The statue is part of a series by Danish artist Jens Galschiot, who was not actually allowed to re-enter Hong Kong when he came for an event commemorating the artwork. It stands at 8 metres tall and is hollow inside, allowing the statue to be moved in two parts. It was originally brown, but painted orange as part of the 2008 ‘The Colour Orange Project’, which highlighted human rights violations in China and raised awareness during the Beijing Olympics. The statue was first erected in Victoria Park for the eighth anniversary of the Tiananmen Square Massacre, coinciding with the year of the handover to China.
Following a candlelit vigil, university students fought for the statue to be permanently housed on campus and succeeded in moving it at three a.m. after arguments with the university administration. Over the next few months, the two-tonne statue moved around six different Hong Kong campuses, finally returning to Victoria Park for the ninth anniversary of the Massacre. It was at this point that yellow paint was splashed on it, by an artist who said ‘the blood of people is also my blood’. Yellow became the colour of the Umbrella Movement. In 1998, the Hong Kong University student’s union held a poll that had 1,629 out of 2,190 voting in support of housing the statue permanently on campus – exercising their own student democracy to include the icon that is so important to student-led protests specifically.
This is not the only politicisation of space in Hong Kong University campus. There is also a ‘Democracy Wall’, where people can write complaints about the government and university administration. For example, people have written that they fear the new Chief Executive will be another version of the recently impeached South Korean president. On the road outside the main building, large Cantonese writing in white paint reads: ‘the flame of democracy will not be extinguished’. I have also encountered anti-Trump groups selling socialist magazines on campus and inviting people to democracy discussion groups in the city.
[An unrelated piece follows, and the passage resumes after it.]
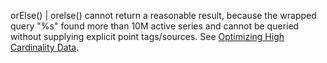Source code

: orElse() | orelse() cannot return a reasonable result, because the wrapped query \"%s\" found more than 10M active
series and cannot be queried without supplying explicit point tags/sources. See [Optimizing 
High Cardinality Data](https://docs.wavefront.com/cardinality.html#optimizing-high-cardinality-data).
the university is a beacon of left-wing resistance in an otherwise struggling postcolonial landscape
Coming to Hong Kong, I was surprised by how much the university is such a beacon of left-wing resistance in an otherwise struggling postcolonial landscape. There is notable tension between mainland immigrants and Hong Kongers. In one of my lectures we discussed Hong Kong’s most serious problems; one member of the class anonymously posted to the board discussion that the solution was to ‘get rid of mainland immigrants’, despite mainlanders being present in the classroom. I have heard that many shopkeepers and restaurant owners will pretend not to hear if you speak to them in Mandarin, while some restaurants are cropping up that have mainland owners who do not speak Cantonese or English (the official languages of Hong Kong).
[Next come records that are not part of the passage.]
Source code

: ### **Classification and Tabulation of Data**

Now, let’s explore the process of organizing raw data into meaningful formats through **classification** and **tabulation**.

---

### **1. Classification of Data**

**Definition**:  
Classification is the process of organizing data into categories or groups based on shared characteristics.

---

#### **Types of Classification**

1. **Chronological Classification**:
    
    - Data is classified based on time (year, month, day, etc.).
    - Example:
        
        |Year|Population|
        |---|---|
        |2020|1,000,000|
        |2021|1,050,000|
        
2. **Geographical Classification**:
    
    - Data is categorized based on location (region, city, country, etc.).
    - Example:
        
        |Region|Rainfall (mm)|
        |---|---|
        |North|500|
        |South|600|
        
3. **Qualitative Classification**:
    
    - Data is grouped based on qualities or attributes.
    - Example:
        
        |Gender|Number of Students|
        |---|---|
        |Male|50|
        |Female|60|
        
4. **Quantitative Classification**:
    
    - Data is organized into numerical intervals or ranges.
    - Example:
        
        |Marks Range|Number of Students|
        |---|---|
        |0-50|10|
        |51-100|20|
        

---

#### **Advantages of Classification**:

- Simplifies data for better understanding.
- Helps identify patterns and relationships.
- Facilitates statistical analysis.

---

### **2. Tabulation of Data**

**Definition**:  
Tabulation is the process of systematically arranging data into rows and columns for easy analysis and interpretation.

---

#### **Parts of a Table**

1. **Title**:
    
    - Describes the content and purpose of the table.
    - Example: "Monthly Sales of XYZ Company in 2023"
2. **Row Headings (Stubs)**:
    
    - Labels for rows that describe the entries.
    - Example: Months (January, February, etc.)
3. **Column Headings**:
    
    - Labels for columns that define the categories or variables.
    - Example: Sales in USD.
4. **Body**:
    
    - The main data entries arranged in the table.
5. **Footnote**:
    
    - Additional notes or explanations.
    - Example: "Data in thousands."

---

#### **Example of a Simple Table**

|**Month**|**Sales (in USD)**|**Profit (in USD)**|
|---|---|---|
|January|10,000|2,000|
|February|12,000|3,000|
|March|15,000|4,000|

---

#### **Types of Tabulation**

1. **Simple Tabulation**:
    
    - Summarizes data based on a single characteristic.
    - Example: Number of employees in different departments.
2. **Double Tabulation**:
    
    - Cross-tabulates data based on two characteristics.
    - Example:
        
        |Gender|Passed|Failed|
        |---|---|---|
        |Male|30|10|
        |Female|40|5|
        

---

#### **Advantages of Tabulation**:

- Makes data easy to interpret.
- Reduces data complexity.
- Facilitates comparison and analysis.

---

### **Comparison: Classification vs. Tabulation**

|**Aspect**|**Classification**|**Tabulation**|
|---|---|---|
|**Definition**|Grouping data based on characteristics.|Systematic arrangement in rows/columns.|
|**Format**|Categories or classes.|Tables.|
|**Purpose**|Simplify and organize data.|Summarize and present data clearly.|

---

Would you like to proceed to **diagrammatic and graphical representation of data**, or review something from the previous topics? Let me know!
I have had this conversation numerous times since coming to Hong Kong, and many of the people I have spoken to believe Hong Kong should remain separate from China because of the differing political and economic systems – but they also have little hope that it can. One student from Shanghai told me that it was unrealistic to hope for Hong Kong’s independence, because the city is so dependent on the mainland for fresh water, electricity and resources. It is improbable that Beijing would negotiate a deal to continue the exchange of resources if Hong Kong managed to create their own bill of rights and achieve complete sovereignty.
This creates uncertainty around the future of the Tiananmen Square Massacre statue, and particularly its home on a prestigious university campus, as the final phase of reintegration with China approaches.